## [What you have to do]
Each entry below must be written out exactly, with pictures left out.

## [Records to use]
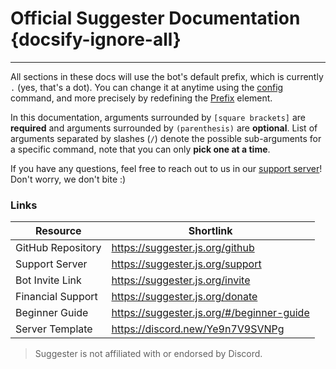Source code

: # Official Suggester Documentation {docsify-ignore-all}
---

All sections in these docs will use the bot's default prefix, which is currently `.` (yes, that's a dot). You can change it at anytime using the [config](/config/configuration.md) command, and more precisely by redefining the [Prefix](/config/prefix.md) element.

In this documentation, arguments surrounded by `[square brackets]` are __required__ and arguments surrounded by `(parenthesis)` are __optional__. List of arguments separated by slashes (`/`) denote the possible sub-arguments for a specific command, note that you can only **pick one at a time**.  

If you have any questions, feel free to reach out to us in our [support server](https://suggester.js.org/support)! Don't worry, we don't bite :)

### Links
| Resource                           | Shortlink                                    |
|------------------------------------|----------------------------------------------|
| GitHub Repository                  | https://suggester.js.org/github              |
| Support Server                     | https://suggester.js.org/support             |
| Bot Invite Link                    | https://suggester.js.org/invite              |
| Financial Support                  | https://suggester.js.org/donate              |
| Beginner Guide                     | https://suggester.js.org/#/beginner-guide    |
| Server Template                    | https://discord.new/Ye9n7V9SVNPg             |

> Suggester is not affiliated with or endorsed by Discord.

## [Answer box]
Source code

: # Official Suggester Documentation {docsify-ignore-all}
---

All sections in these docs will use the bot's default prefix, which is currently `.` (yes, that's a dot). You can change it at anytime using the [config](/config/configuration.md) command, and more precisely by redefining the [Prefix](/config/prefix.md) element.

In this documentation, arguments surrounded by `[square brackets]` are __required__ and arguments surrounded by `(parenthesis)` are __optional__. List of arguments separated by slashes (`/`) denote the possible sub-arguments for a specific command, note that you can only **pick one at a time**.  

If you have any questions, feel free to reach out to us in our [support server](https://suggester.js.org/support)! Don't worry, we don't bite :)

### Links
| Resource                           | Shortlink                                    |
|------------------------------------|----------------------------------------------|
| GitHub Repository                  | https://suggester.js.org/github              |
| Support Server                     | https://suggester.js.org/support             |
| Bot Invite Link                    | https://suggester.js.org/invite              |
| Financial Support                  | https://suggester.js.org/donate              |
| Beginner Guide                     | https://suggester.js.org/#/beginner-guide    |
| Server Template                    | https://discord.new/Ye9n7V9SVNPg             |

> Suggester is not affiliated with or endorsed by Discord.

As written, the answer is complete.